2 associés : Julien Boyer et Florent Boyer
SARL Terre du Gâtinais composée de 4 associés : Julien Boyer, Romy Boyer, Pascal Boyer et Damien Snoeck.
2 salariés à temps plein et 3 saisonniers à la récolte.
Beaucoup d’interventions et d’investissements
De nombreuses charges pèsent sur les oignons, une culture délicate. D’abord, toutes les parcelles doivent être irrigables. « Les sols sont très filtrants dans notre région, explique Julien Boyer. C’est important que l’oignon ne manque pas d’eau. » C’est aussi une culture sensible au mildiou, même si la recherche avance et que des variétés résistantes existent désormais. Le désherbage est également crucial : six passages en microdoses sont nécessaires. Pour la production bio, la SARL a investi dans une bineuse autoguidée par caméra, utilisée aussi en conventionnel lorsque la culture n’est pas encore trop développée. L’oignon fait aussi face à des attaques de thrips, des insecticides existent mais les variétés deviennent résistantes. « Il y a une réelle attente dans la création variétale », note Julien Boyer. Niveau engrais, en plus de la fumure de fond en hiver, la culture demande environ 120 unités d’azote par hectare. La récolte se fait en plusieurs passages avec d’abord l’effeuilleuse, ensuite l’arracheuse et pour finir, une chargeuse de bennes.
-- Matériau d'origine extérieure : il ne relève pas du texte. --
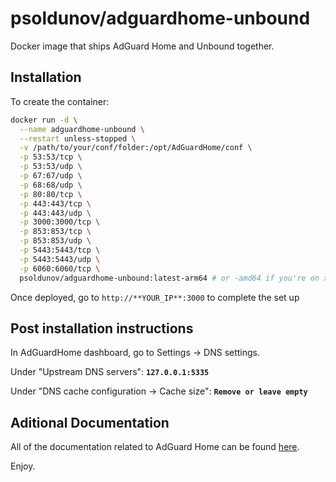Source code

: # psoldunov/adguardhome-unbound

Docker image that ships AdGuard Home and Unbound together.

## Installation

To create the container:

```sh
docker run -d \
  --name adguardhome-unbound \
  --restart unless-stopped \
  -v /path/to/your/conf/folder:/opt/AdGuardHome/conf \
  -p 53:53/tcp \
  -p 53:53/udp \
  -p 67:67/udp \
  -p 68:68/udp \
  -p 80:80/tcp \
  -p 443:443/tcp \
  -p 443:443/udp \
  -p 3000:3000/tcp \
  -p 853:853/tcp \
  -p 853:853/udp \
  -p 5443:5443/tcp \
  -p 5443:5443/udp \
  -p 6060:6060/tcp \
  psoldunov/adguardhome-unbound:latest-arm64 # or -amd64 if you're on x86-64
```

Once deployed, go to `http://**YOUR_IP**:3000` to complete the set up

## Post installation instructions

In AdGuardHome dashboard, go to Settings -> DNS settings.

Under "Upstream DNS servers":
**`127.0.0.1:5335`**

Under "DNS cache configuration -> Cache size":
**`Remove or leave empty`**

## Aditional Documentation

All of the documentation related to AdGuard Home can be found [here](https://github.com/AdguardTeam/AdGuardHome).

Enjoy.
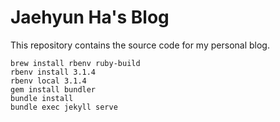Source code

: # Jaehyun Ha's Blog

This repository contains the source code for my personal blog. 

```
brew install rbenv ruby-build
rbenv install 3.1.4
rbenv local 3.1.4
gem install bundler
bundle install
bundle exec jekyll serve
```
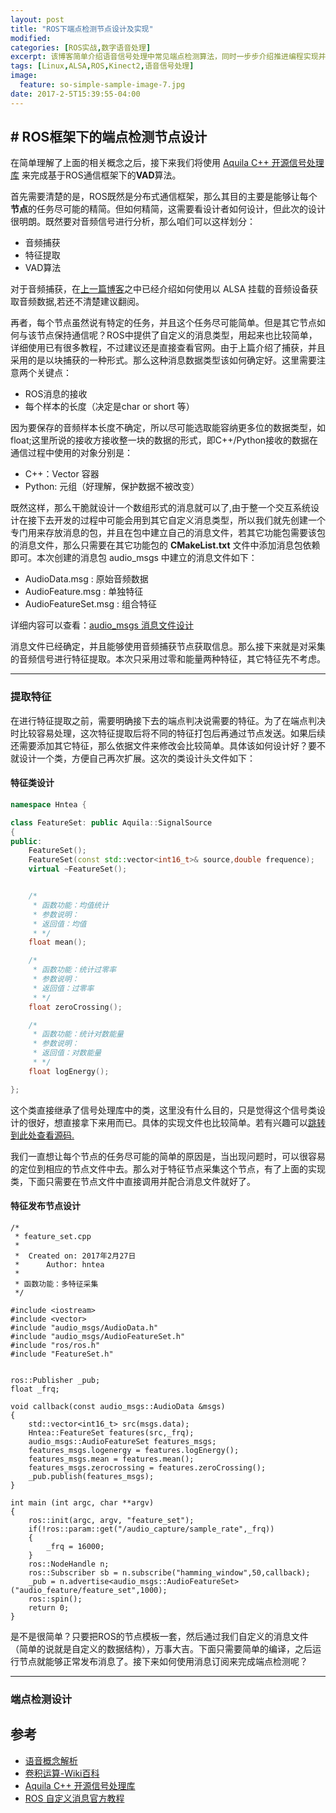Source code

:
 ```yaml
---
layout: post
title: "ROS下端点检测节点设计及实现"
modified:
categories: [ROS实战,数字语音处理]
excerpt: 该博客简单介绍语音信号处理中常见端点检测算法，同时一步步介绍推进编程实现并测试。
tags: [Linux,ALSA,ROS,Kinect2,语音信号处理]
image: 
  feature: so-simple-sample-image-7.jpg
date: 2017-2-5T15:39:55-04:00
---
```



## # ROS框架下的端点检测节点设计

在简单理解了上面的相关概念之后，接下来我们将使用 [Aquila C++ 开源信号处理库](http://aquila-dsp.org/articles/examples/) 来完成基于ROS通信框架下的**VAD**算法。

首先需要清楚的是，ROS既然是分布式通信框架，那么其目的主要是能够让每个**节点**的任务尽可能的精简。但如何精简，这需要看设计者如何设计，但此次的设计很明朗。既然要对音频信号进行分析，那么咱们可以这样划分：

- 音频捕获
- 特征提取
- VAD算法

对于音频捕获，在[上一篇博客](http://hntea.xyz/ros%E5%AE%9E%E6%88%98/ROS%E4%B8%8B%E4%BD%BF%E7%94%A8Kinect2%E8%BF%9B%E8%A1%8C%E9%9F%B3%E9%A2%91%E9%87%87%E9%9B%86/)之中已经介绍如何使用以 ALSA 挂载的音频设备获取音频数据,若还不清楚建议翻阅。

再者，每个节点虽然说有特定的任务，并且这个任务尽可能简单。但是其它节点如何与该节点保持通信呢？ROS中提供了自定义的消息类型，用起来也比较简单，详细使用已有很多教程，不过建议还是直接查看官网。由于上篇介绍了捕获，并且采用的是以块捕获的一种形式。那么这种消息数据类型该如何确定好。这里需要注意两个关键点：

- ROS消息的接收
- 每个样本的长度（决定是char or short 等）

因为要保存的音频样本长度不确定，所以尽可能选取能容纳更多位的数据类型，如float;这里所说的接收方接收整一块的数据的形式，即C++/Python接收的数据在通信过程中使用的对象分别是：

- C++：Vector 容器
- Python: 元组（好理解，保护数据不被改变）

既然这样，那么干脆就设计一个数组形式的消息就可以了,由于整一个交互系统设计在接下去开发的过程中可能会用到其它自定义消息类型，所以我们就先创建一个专门用来存放消息的包，并且在包中建立自己的消息文件，若其它功能包需要该包的消息文件，那么只需要在其它功能包的 **CMakeList.txt** 文件中添加消息包依赖即可。本次创建的消息包 audio_msgs 中建立的消息文件如下：

- AudioData.msg : 原始音频数据
- AudioFeature.msg : 单独特征
- AudioFeatureSet.msg : 组合特征

详细内容可以查看：[audio_msgs 消息文件设计](https://github.com/hntea/speech-system-zh/tree/master/src/audio_msgs)

消息文件已经确定，并且能够使用音频捕获节点获取信息。那么接下来就是对采集的音频信号进行特征提取。本次只采用过零和能量两种特征，其它特征先不考虑。

---

### 提取特征

在进行特征提取之前，需要明确接下去的端点判决说需要的特征。为了在端点判决时比较容易处理，这次特征提取后将不同的特征打包后再通过节点发送。如果后续还需要添加其它特征，那么依据文件来修改会比较简单。具体该如何设计好？要不就设计一个类，方便自己再次扩展。这次的类设计头文件如下：

####  特征类设计

```c++
namespace Hntea {

class FeatureSet: public Aquila::SignalSource
{
public:
	FeatureSet();
	FeatureSet(const std::vector<int16_t>& source,double frequence);
	virtual ~FeatureSet();


	/*
	 * 函数功能：均值统计
	 * 参数说明：
	 * 返回值：均值
	 * */
	float mean();

	/*
	 * 函数功能：统计过零率
	 * 参数说明：
	 * 返回值：过零率
	 * */
	float zeroCrossing();

	/*
	 * 函数功能：统计对数能量
	 * 参数说明：
	 * 返回值：对数能量
	 * */
	float logEnergy();

};
```

这个类直接继承了信号处理库中的类，这里没有什么目的，只是觉得这个信号类设计的很好，想直接拿下来用而已。具体的实现文件也比较简单。若有兴趣可以[跳转到此处查看源码.](https://github.com/hntea/speech-system-zh/blob/master/src/audio_fectures/src/feature_set/FeatureSet.cpp)

我们一直想让每个节点的任务尽可能的简单的原因是，当出现问题时，可以很容易的定位到相应的节点文件中去。那么对于特征节点采集这个节点，有了上面的实现类，下面只需要在节点文件中直接调用并配合消息文件就好了。

####  特征发布节点设计

```
/*
 * feature_set.cpp
 *
 *  Created on: 2017年2月27日
 *      Author: hntea
 *
 * 函数功能：多特征采集
 */

#include <iostream>
#include <vector>
#include "audio_msgs/AudioData.h"
#include "audio_msgs/AudioFeatureSet.h"
#include "ros/ros.h"
#include "FeatureSet.h"


ros::Publisher _pub;
float _frq;

void callback(const audio_msgs::AudioData &msgs)
{
	std::vector<int16_t> src(msgs.data);
	Hntea::FeatureSet features(src,_frq);
	audio_msgs::AudioFeatureSet features_msgs;
	features_msgs.logenergy = features.logEnergy();
	features_msgs.mean = features.mean();
	features_msgs.zerocrossing = features.zeroCrossing();
	_pub.publish(features_msgs);
}

int main (int argc, char **argv)
{
	ros::init(argc, argv, "feature_set");
	if(!ros::param::get("/audio_capture/sample_rate",_frq))
	{
		_frq = 16000;
	}
	ros::NodeHandle n;
	ros::Subscriber sb = n.subscribe("hamming_window",50,callback);
	_pub = n.advertise<audio_msgs::AudioFeatureSet>("audio_feature/feature_set",1000);
	ros::spin();
	return 0;
}

```
是不是很简单？只要把ROS的节点模板一套，然后通过我们自定义的消息文件（简单的说就是自定义的数据结构），万事大吉。下面只需要简单的编译，之后运行节点就能够正常发布消息了。接下来如何使用消息订阅来完成端点检测呢？

---

### 端点检测设计

## 参考

- [语音概念解析](http://scispeech.sourceforge.net/Chinese/Dev-pre.htm)
- [卷积运算-Wiki百科](https://zh.wikipedia.org/wiki/%E5%8D%B7%E7%A7%AF)
- [Aquila C++ 开源信号处理库](http://aquila-dsp.org/articles/examples/)
- [ROS 自定义消息官方教程](http://wiki.ros.org/cn/ROS/Tutorials/DefiningCustomMessages)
Au tout début de la production d’oignons, les associés faisaient faire le travail à façon par un agriculteur voisin équipé. Puis au fil du temps, avec les augmentations des surfaces, la famille Boyer a investi dans du matériel spécialisé. « Il coûte cher, reconnaît Julien Boyer. Nous avons donc acheté le matériel de semis et de récolte petit à petit. Aujourd’hui nous avons tout ce qu’il faut. » La SARL a également investi dans un bâtiment isolé afin de mieux conserver des bulbes. Une chaîne de triage, calibrage et conditionnement est aussi obligatoire pour ce type de production.